I am not impressed that I see a company go from Internet auctioneering to an operator of various websites to online portal to who knows what next.
What I do know is that the earnings growth is negative, and uninspiring. Traders in this stock have their finger close by the "sell" button the moment quarterly results are to be reported.
Today, in pre-session trading, those traders have been hitting that sell button. The stock is down -18.0 pct.
I'll let you decide on the quality of the performance being reported today. Suffice it to say that Piper Jaffray was to first to issue a downgrade. As to the long-term, I have never been impressed, so there would have been no rating to downgrade.
I prefer EBAY in this particular online marketing and retailing transaction space. In the online info service space, I much prefer Yahoo and Google.
Amazon.com Inc [GICS 25]
(AMZN: Yahoo Finance file)
(AMZN: StockChart chart)
(AMZN: Investertech chart)
(AMZN: ADVFN Financial Data)(AMZN: ADVFN Financial Data)
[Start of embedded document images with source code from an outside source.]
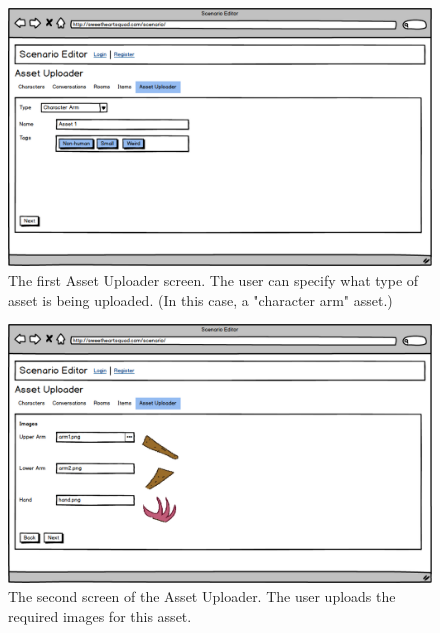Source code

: \begin{figure}[H]
\centering\includegraphics[width=0.95\linewidth, height=0.7\paperheight, keepaspectratio=true]{images/AssetUploader_Arm1}
  \caption{The first Asset Uploader screen. The user can specify what type of asset is being uploaded. (In this case, a "character arm" asset.)}
  \label{fig:mockup_asset_1}
\end{figure}

\begin{figure}[p]
\centering\includegraphics[width=0.95\linewidth, height=0.7\paperheight, keepaspectratio=true]{images/AssetUploader_Arm2}
  \caption{The second screen of the Asset Uploader. The user uploads the required images for this asset.}
  \label{fig:mockup_asset_2}
\end{figure}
Posted by Posted by Bill Cara on July 26, 2006 08:33:53 AM | Category: 25 Cons Discretionary
Discourse
OT, but Ms Tanier seems to be getting strident in here commentary re housing. The last few data points have her not so subtly implying that the slowdown is not "gradual", "measured" or the "soft landing" being touted. The latest:
"The mortgage bankers' purchase index fell back once again in the July 21 week, down 2.4 percent and back at a long-term low of 389.0. More and more housing data are pointing to weakness, including yesterday's existing home sales report that showed a sharp rise in supply and last week's NAHB housing market report that showed a sharp drop in traffic. The refinancing index firmed 0.6 percent in the week to 1,385.2, also near a long-term low reflecting rising interest rates. Thirty-year fixed mortgages averaged 6.69 percent, vs. 6.73 percent in the prior week and vs. 6.81 percent earlier in the month. New home sales data for June will be released tomorrow."
Anyone else noting this in her last few commentaries?
Posted by: MarkM
at
July 26, 2006 9:16 AM [link]
On GM, etc.
Yes, both GM and Ford have more than $20 Billion in cash -- but in both cases it is not a sign of financial health. Cash is not coming from a good operating performance. Cash for the most part comes from a negative working capital position -- in other words, suppliers and others are financing that cash.
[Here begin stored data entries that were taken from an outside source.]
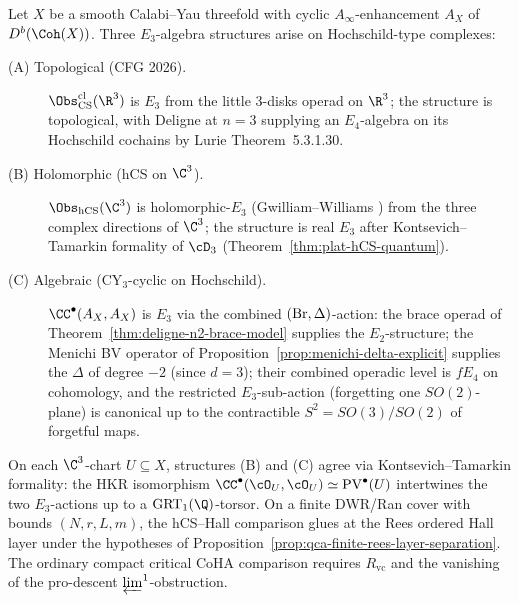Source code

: \begin{theorem}
\label{thm:deligne-n3-three-e3}
Let $X$ be a smooth Calabi--Yau threefold with cyclic $A_\infty$-enhancement $A_X$ of $D^b(\Coh(X))$. Three $E_3$-algebra structures arise on Hochschild-type complexes:
\begin{description}
\item[\textup{(A) Topological (CFG 2026).}] $\Obs^{\mathrm{cl}}_{\mathrm{CS}}(\R^3)$ is $E_3$ from the little $3$-disks operad on $\R^3$; the structure is topological, with Deligne at $n = 3$ supplying an $E_4$-algebra on its Hochschild cochains by Lurie \cite{LurieHA} Theorem~5.3.1.30.

\item[\textup{(B) Holomorphic (hCS on $\C^3$).}] $\Obs_{\hCS}(\C^3)$ is holomorphic-$E_3$ (Gwilliam--Williams \cite{GwilliamWilliams}) from the three complex directions of $\C^3$; the structure is real $E_3$ after Kontsevich--Tamarkin formality of $\cD_3$ (Theorem~\ref{thm:plat-hCS-quantum}).

\item[\textup{(C) Algebraic (CY$_3$-cyclic on Hochschild).}] $\CC^\bullet(A_X, A_X)$ is $E_3$ via the combined $(\Br, \Delta)$-action: the brace operad of Theorem~\ref{thm:deligne-n2-brace-model} supplies the $E_2$-structure; the Menichi BV operator of Proposition~\ref{prop:menichi-delta-explicit} supplies the $\Delta$ of degree $-2$ (since $d = 3$); their combined operadic level is $fE_4$ on cohomology, and the restricted $E_3$-sub-action (forgetting one $SO(2)$-plane) is canonical up to the contractible $S^2 = SO(3)/SO(2)$ of forgetful maps.
\end{description}
On each $\C^3$-chart $U \subseteq X$, structures \textup{(B)} and \textup{(C)} agree via Kontsevich--Tamarkin formality: the HKR isomorphism $\CC^\bullet(\cO_U, \cO_U) \simeq \mathrm{PV}^\bullet(U)$ intertwines the two $E_3$-actions up to a $\mathrm{GRT}_1(\Q)$-torsor.  On a finite DWR/Ran cover with bounds \((N,r,L,m)\), the hCS--Hall comparison glues at the Rees ordered Hall layer under the hypotheses of Proposition~\ref{prop:qca-finite-rees-layer-separation}.  The ordinary compact critical CoHA comparison requires \(R_{\mathrm{vc}}\) and the vanishing of the pro-descent \(\varprojlim^1\)-obstruction.
\end{theorem}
As your comment seems to point out, there is something else going on. On their balance sheet for instance, I would point out to liabilities that could be changed by the billions (with just some good PR and so on) and increase their equity (thye just did some of that) -- I am talking specifically of health care (assuming pensions are a hard liability).
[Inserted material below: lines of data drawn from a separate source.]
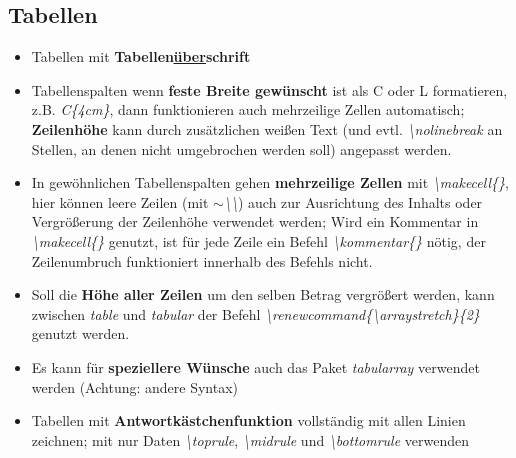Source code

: \documentclass[./main.tex]{subfiles}
\begin{document}
\subsection{Tabellen}
\begin{itemize}
    \item Tabellen mit \textbf{Tabellen\underline{\"uber}schrift}
    \item Tabellenspalten wenn \textbf{feste Breite gew\"unscht} ist als C oder L formatieren, z.B. \textit{C\{4cm\}}, dann funktionieren auch mehrzeilige Zellen automatisch; \textbf{Zeilenh\"ohe} kann durch zus\"atzlichen wei\ss{}en Text (und evtl. \textit{\textbackslash nolinebreak} an Stellen, an denen nicht umgebrochen werden soll) angepasst werden. 
    \item In gew\"ohnlichen Tabellenspalten gehen \textbf{mehrzeilige Zellen} mit \textit{\textbackslash makecell\{\}}, hier k\"onnen leere Zeilen (mit \textit{$\sim$\textbackslash\textbackslash}) auch zur Ausrichtung des Inhalts oder Vergr\"o\ss{}erung der Zeilenh\"ohe verwendet werden; Wird ein Kommentar in \textit{\textbackslash makecell\{\}} genutzt, ist f\"ur jede Zeile ein Befehl \textit{\textbackslash kommentar\{\}} n\"otig, der Zeilenumbruch funktioniert innerhalb des Befehls nicht.
    \item Soll die \textbf{H\"ohe aller Zeilen} um den selben Betrag vergr\"o\ss{}ert werden, kann zwischen \textit{table} und \textit{tabular} der Befehl \textit{\textbackslash renewcommand\{\textbackslash arraystretch\}\{2\}} genutzt werden.
    \item Es kann f\"ur \textbf{speziellere W\"unsche} auch das Paket \textit{tabularray} verwendet werden (Achtung: andere Syntax)
    \item Tabellen mit \textbf{Antwortk\"astchenfunktion} vollst\"andig mit allen Linien zeichnen; mit nur Daten \textit{\hypertarget{toprule}{\textbackslash toprule}}, \textit{\hypertarget{midrule}{\textbackslash midrule}} und \textit{\hypertarget{bottomrule}{\textbackslash bottomrule}} verwenden
\end{itemize}


\pagebreak
\end{document}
On their asset side PPE will need to be smaller in the future and it will be a source of CF over times through amortization.
In addition, in the case of Ford, their equity in FMCC can be monetized -- GM is in the process of doing so already.
When you buy GM, what are you really buying?
a) A leveraged position in the US equity market -- through their overfunded pensions -- funded through a massive debt issuance (like $20 Bils.) some time ago.
b) A bet that some liabilities may decrease over time with the help fo good PR, lobbists, Congress and some others -- i.e. someone else pays for it.
c) A bet on a company with high operating leverage -- in other words, improvements could result in loads of cash in a short period of time (a couple of years).
d) All of the above.
For reason that would be a little long to put on this comment, I prefer equity in the case of GM and the convertible-preferred in the case of Ford (with a current yield of more than 12% -- can be bought retail in the NYSE).
Overall GM has a better chance of getting out of this mess than Ford due to their respective shareholding structures.
JP
Posted by: JP
at
July 26, 2006 10:20 AM [link]
Maybe a comment on Amazon, since the blog was about Amazon?
I don't quite understand how you can directly compare eBay and Amazon. While Amazon does offer the ability to sell your own stuff through their Marketplace, they also have the world's largest online retail store, where you're buying directly from the company, and not another individual. This is not available on eBay, where you simply buy from small companies that create eBay stores or from individuals. Their shipping system is much better, their customized tragetted advertising and suggestions are better, and they carry EVERYTHING.
I personally think that Amazon has been doing some wonderful work in creating an online marketplace where anything can be sold, by creating APIs and systems that generate revenue by empowering smaller entities to gain online sales exposure, and by partnering with many major brands to host their online shopping sites.
Perhaps the company needs to market itself better.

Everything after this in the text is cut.